What this LCD driver is and where it fits
The Intersil ICM7211AMIJL is a CMOS LCD display decoder/driver that takes a 4-digit BCD input and drives a 4-digit 7-segment LCD panel directly. It operates from a 3V to 6V supply and draws only 10 µA typical supply current, making it a fit for battery-powered instruments, panel meters, and industrial readouts where a low-power numeric display is needed. The 44-PLCC package (16.59x16.59 mm body) is a surface-mount J-lead package, so the board footprint is the 44-pin LCC land pattern.
Supply range and current — the power budget decision
The 3V to 6V supply range covers both a 3.6V lithium cell and a regulated 5V rail. At 10 µA supply current the driver adds negligible load to the regulator or battery, which is the reason this part gets specified over a microcontroller with a built-in LCD driver when the display is the only reason for the MCU. The low current also means no thermal concern in the PLCC package — the junction temperature stays close to ambient even in a sealed enclosure.
Temperature grade and environment
Rated for -20°C to 85°C operating temperature, this part covers commercial and most industrial indoor environments. It is not specified for automotive under-hood or military extended-range applications. The 85°C upper limit is typical for a CMOS LCD driver in a PLCC package; if the enclosure sees sustained temperatures above 70°C, derate the supply voltage toward 3V to stay inside the safe operating area.

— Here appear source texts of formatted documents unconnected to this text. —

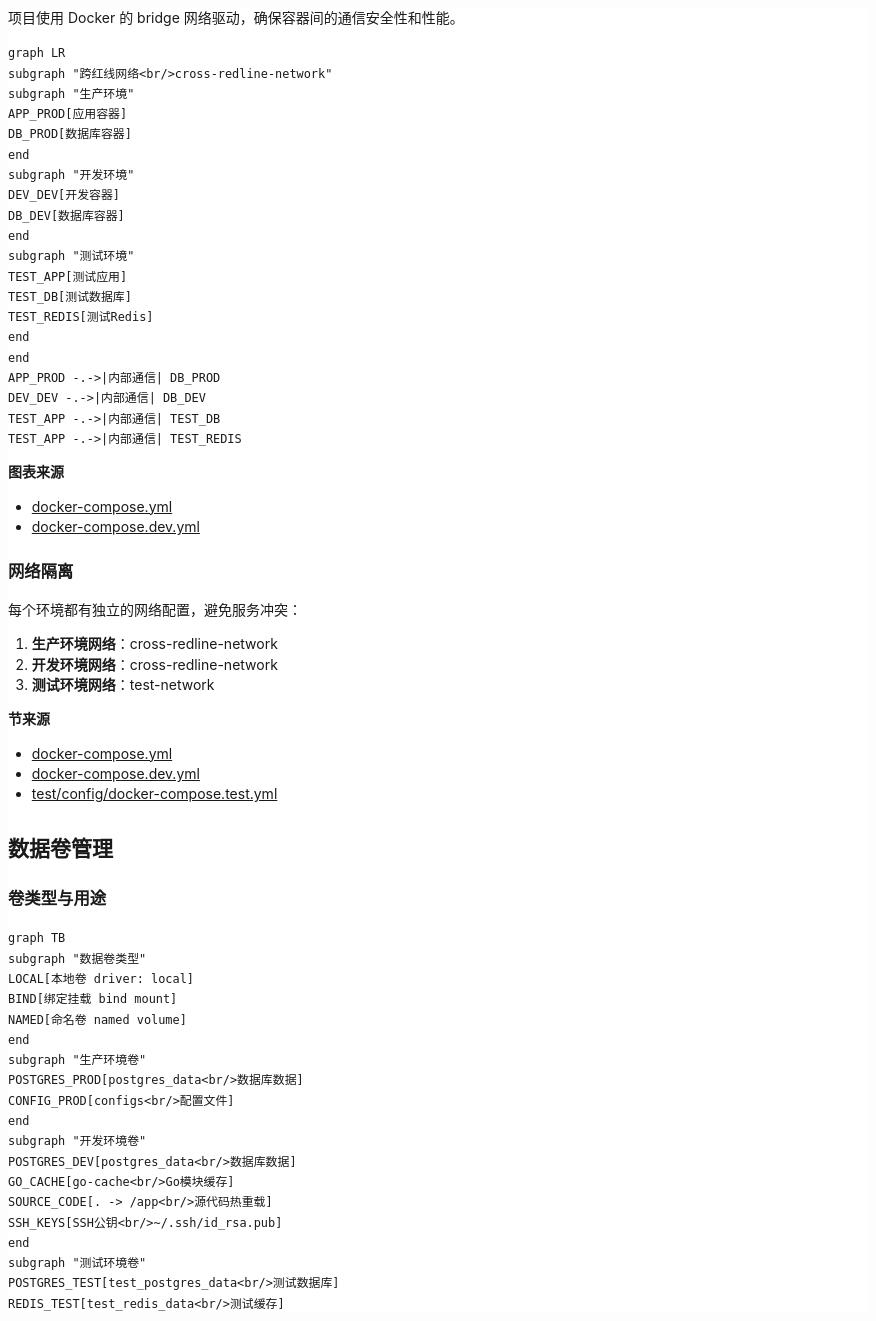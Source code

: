 项目使用 Docker 的 bridge 网络驱动，确保容器间的通信安全性和性能。

```mermaid
graph LR
subgraph "跨红线网络<br/>cross-redline-network"
subgraph "生产环境"
APP_PROD[应用容器]
DB_PROD[数据库容器]
end
subgraph "开发环境"
DEV_DEV[开发容器]
DB_DEV[数据库容器]
end
subgraph "测试环境"
TEST_APP[测试应用]
TEST_DB[测试数据库]
TEST_REDIS[测试Redis]
end
end
APP_PROD -.->|内部通信| DB_PROD
DEV_DEV -.->|内部通信| DB_DEV
TEST_APP -.->|内部通信| TEST_DB
TEST_APP -.->|内部通信| TEST_REDIS
```

**图表来源**
- [docker-compose.yml](file://docker-compose.yml#L47-L49)
- [docker-compose.dev.yml](file://docker-compose.dev.yml#L51-L53)

### 网络隔离

每个环境都有独立的网络配置，避免服务冲突：

1. **生产环境网络**：cross-redline-network
2. **开发环境网络**：cross-redline-network  
3. **测试环境网络**：test-network

**节来源**
- [docker-compose.yml](file://docker-compose.yml#L47-L49)
- [docker-compose.dev.yml](file://docker-compose.dev.yml#L51-L53)
- [test/config/docker-compose.test.yml](file://test/config/docker-compose.test.yml#L63-L65)

## 数据卷管理

### 卷类型与用途

```mermaid
graph TB
subgraph "数据卷类型"
LOCAL[本地卷 driver: local]
BIND[绑定挂载 bind mount]
NAMED[命名卷 named volume]
end
subgraph "生产环境卷"
POSTGRES_PROD[postgres_data<br/>数据库数据]
CONFIG_PROD[configs<br/>配置文件]
end
subgraph "开发环境卷"
POSTGRES_DEV[postgres_data<br/>数据库数据]
GO_CACHE[go-cache<br/>Go模块缓存]
SOURCE_CODE[. -> /app<br/>源代码热重载]
SSH_KEYS[SSH公钥<br/>~/.ssh/id_rsa.pub]
end
subgraph "测试环境卷"
POSTGRES_TEST[test_postgres_data<br/>测试数据库]
REDIS_TEST[test_redis_data<br/>测试缓存]
```
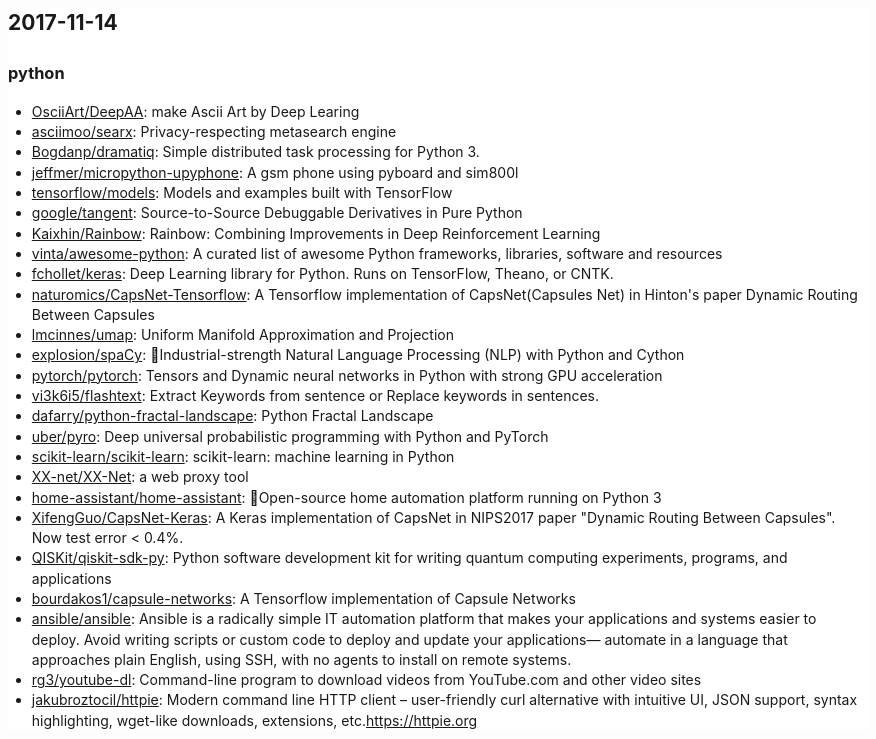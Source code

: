 ## 2017-11-14

### python
* [OsciiArt/DeepAA](https://github.com/OsciiArt/DeepAA): make Ascii Art by Deep Learing
* [asciimoo/searx](https://github.com/asciimoo/searx): Privacy-respecting metasearch engine
* [Bogdanp/dramatiq](https://github.com/Bogdanp/dramatiq): Simple distributed task processing for Python 3.
* [jeffmer/micropython-upyphone](https://github.com/jeffmer/micropython-upyphone): A gsm phone using pyboard and sim800l
* [tensorflow/models](https://github.com/tensorflow/models): Models and examples built with TensorFlow
* [google/tangent](https://github.com/google/tangent): Source-to-Source Debuggable Derivatives in Pure Python
* [Kaixhin/Rainbow](https://github.com/Kaixhin/Rainbow): Rainbow: Combining Improvements in Deep Reinforcement Learning
* [vinta/awesome-python](https://github.com/vinta/awesome-python): A curated list of awesome Python frameworks, libraries, software and resources
* [fchollet/keras](https://github.com/fchollet/keras): Deep Learning library for Python. Runs on TensorFlow, Theano, or CNTK.
* [naturomics/CapsNet-Tensorflow](https://github.com/naturomics/CapsNet-Tensorflow): A Tensorflow implementation of CapsNet(Capsules Net) in Hinton's paper Dynamic Routing Between Capsules
* [lmcinnes/umap](https://github.com/lmcinnes/umap): Uniform Manifold Approximation and Projection
* [explosion/spaCy](https://github.com/explosion/spaCy): <g-emoji alias="dizzy" fallback-src="https://assets-cdn.github.com/images/icons/emoji/unicode/1f4ab.png" ios-version="6.0">💫</g-emoji>Industrial-strength Natural Language Processing (NLP) with Python and Cython
* [pytorch/pytorch](https://github.com/pytorch/pytorch): Tensors and Dynamic neural networks in Python with strong GPU acceleration
* [vi3k6i5/flashtext](https://github.com/vi3k6i5/flashtext): Extract Keywords from sentence or Replace keywords in sentences.
* [dafarry/python-fractal-landscape](https://github.com/dafarry/python-fractal-landscape): Python Fractal Landscape
* [uber/pyro](https://github.com/uber/pyro): Deep universal probabilistic programming with Python and PyTorch
* [scikit-learn/scikit-learn](https://github.com/scikit-learn/scikit-learn): scikit-learn: machine learning in Python
* [XX-net/XX-Net](https://github.com/XX-net/XX-Net): a web proxy tool
* [home-assistant/home-assistant](https://github.com/home-assistant/home-assistant): <g-emoji alias="house_with_garden" fallback-src="https://assets-cdn.github.com/images/icons/emoji/unicode/1f3e1.png" ios-version="6.0">🏡</g-emoji>Open-source home automation platform running on Python 3
* [XifengGuo/CapsNet-Keras](https://github.com/XifengGuo/CapsNet-Keras): A Keras implementation of CapsNet in NIPS2017 paper "Dynamic Routing Between Capsules". Now test error < 0.4%.
* [QISKit/qiskit-sdk-py](https://github.com/QISKit/qiskit-sdk-py): Python software development kit for writing quantum computing experiments, programs, and applications
* [bourdakos1/capsule-networks](https://github.com/bourdakos1/capsule-networks): A Tensorflow implementation of Capsule Networks
* [ansible/ansible](https://github.com/ansible/ansible): Ansible is a radically simple IT automation platform that makes your applications and systems easier to deploy. Avoid writing scripts or custom code to deploy and update your applications— automate in a language that approaches plain English, using SSH, with no agents to install on remote systems.
* [rg3/youtube-dl](https://github.com/rg3/youtube-dl): Command-line program to download videos from YouTube.com and other video sites
* [jakubroztocil/httpie](https://github.com/jakubroztocil/httpie): Modern command line HTTP client – user-friendly curl alternative with intuitive UI, JSON support, syntax highlighting, wget-like downloads, extensions, etc.<a href="https://httpie.org">https://httpie.org</a>
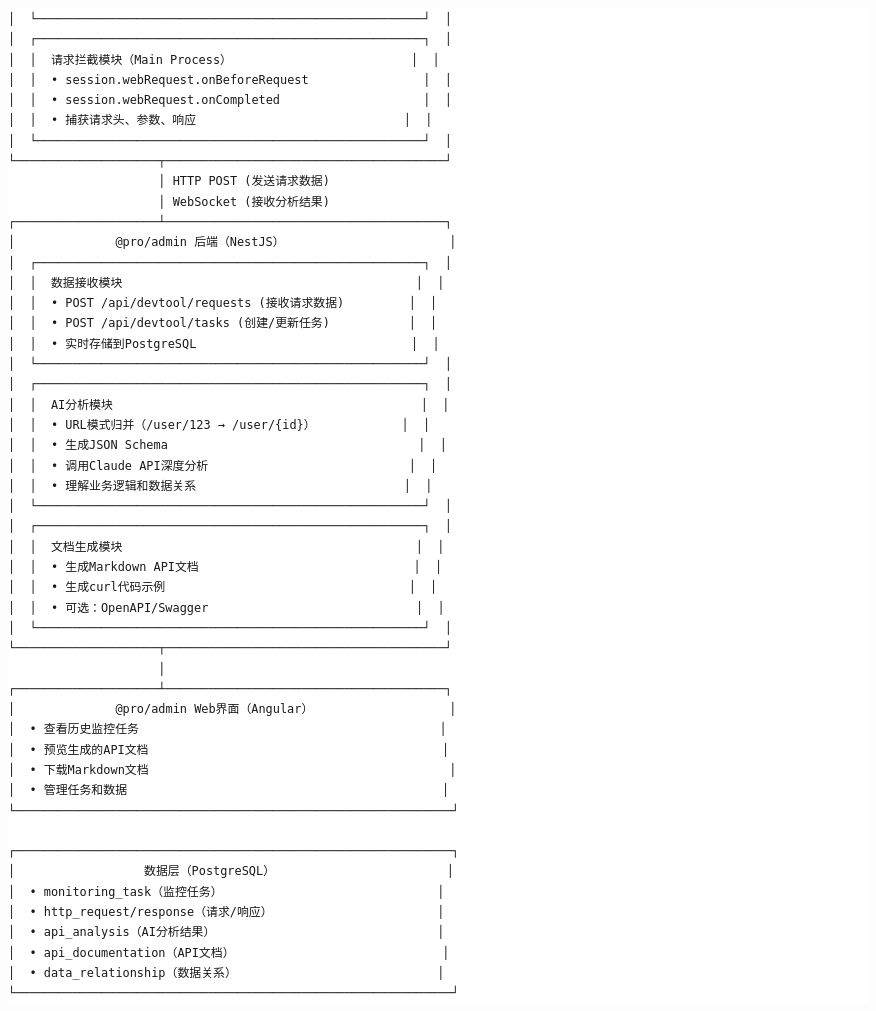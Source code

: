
 ```
│  └──────────────────────────────────────────────────────┘  │
│  ┌──────────────────────────────────────────────────────┐  │
│  │  请求拦截模块（Main Process）                         │  │
│  │  • session.webRequest.onBeforeRequest                │  │
│  │  • session.webRequest.onCompleted                    │  │
│  │  • 捕获请求头、参数、响应                             │  │
│  └──────────────────────────────────────────────────────┘  │
└────────────────────┬───────────────────────────────────────┘
                     │ HTTP POST (发送请求数据)
                     │ WebSocket (接收分析结果)
┌────────────────────┴───────────────────────────────────────┐
│              @pro/admin 后端（NestJS）                       │
│  ┌──────────────────────────────────────────────────────┐  │
│  │  数据接收模块                                         │  │
│  │  • POST /api/devtool/requests (接收请求数据)         │  │
│  │  • POST /api/devtool/tasks (创建/更新任务)           │  │
│  │  • 实时存储到PostgreSQL                              │  │
│  └──────────────────────────────────────────────────────┘  │
│  ┌──────────────────────────────────────────────────────┐  │
│  │  AI分析模块                                           │  │
│  │  • URL模式归并（/user/123 → /user/{id}）            │  │
│  │  • 生成JSON Schema                                   │  │
│  │  • 调用Claude API深度分析                            │  │
│  │  • 理解业务逻辑和数据关系                             │  │
│  └──────────────────────────────────────────────────────┘  │
│  ┌──────────────────────────────────────────────────────┐  │
│  │  文档生成模块                                         │  │
│  │  • 生成Markdown API文档                              │  │
│  │  • 生成curl代码示例                                  │  │
│  │  • 可选：OpenAPI/Swagger                             │  │
│  └──────────────────────────────────────────────────────┘  │
└────────────────────┬───────────────────────────────────────┘
                     │
┌────────────────────┴───────────────────────────────────────┐
│              @pro/admin Web界面（Angular）                   │
│  • 查看历史监控任务                                          │
│  • 预览生成的API文档                                         │
│  • 下载Markdown文档                                          │
│  • 管理任务和数据                                            │
└─────────────────────────────────────────────────────────────┘

┌─────────────────────────────────────────────────────────────┐
│                  数据层（PostgreSQL）                        │
│  • monitoring_task（监控任务）                              │
│  • http_request/response（请求/响应）                       │
│  • api_analysis（AI分析结果）                               │
│  • api_documentation（API文档）                             │
│  • data_relationship（数据关系）                            │
└─────────────────────────────────────────────────────────────┘
```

RoHS status — BOM constraint
The ICM7211AMIJL is marked RoHS non-compliant. This means the part contains lead (Pb) in the solder finish or package terminations, which is exempt under certain RoHS categories (e.g., high-reliability or industrial equipment) but will flag on a consumer-electronics BOM that requires full lead-free compliance. If your assembly line or end-market requires RoHS, you need a compliant variant or an alternative driver. The non-compliant status is a sourcing constraint, not a performance issue — the part functions identically to a RoHS version where one exists.
Active production — no LTB risk
The official lifecycle status is Active, meaning Intersil (now Renesas) continues to manufacture this part. The active status also means the factory lead time is the standard semiconductor cycle — quoted at order time, not a spot-market premium.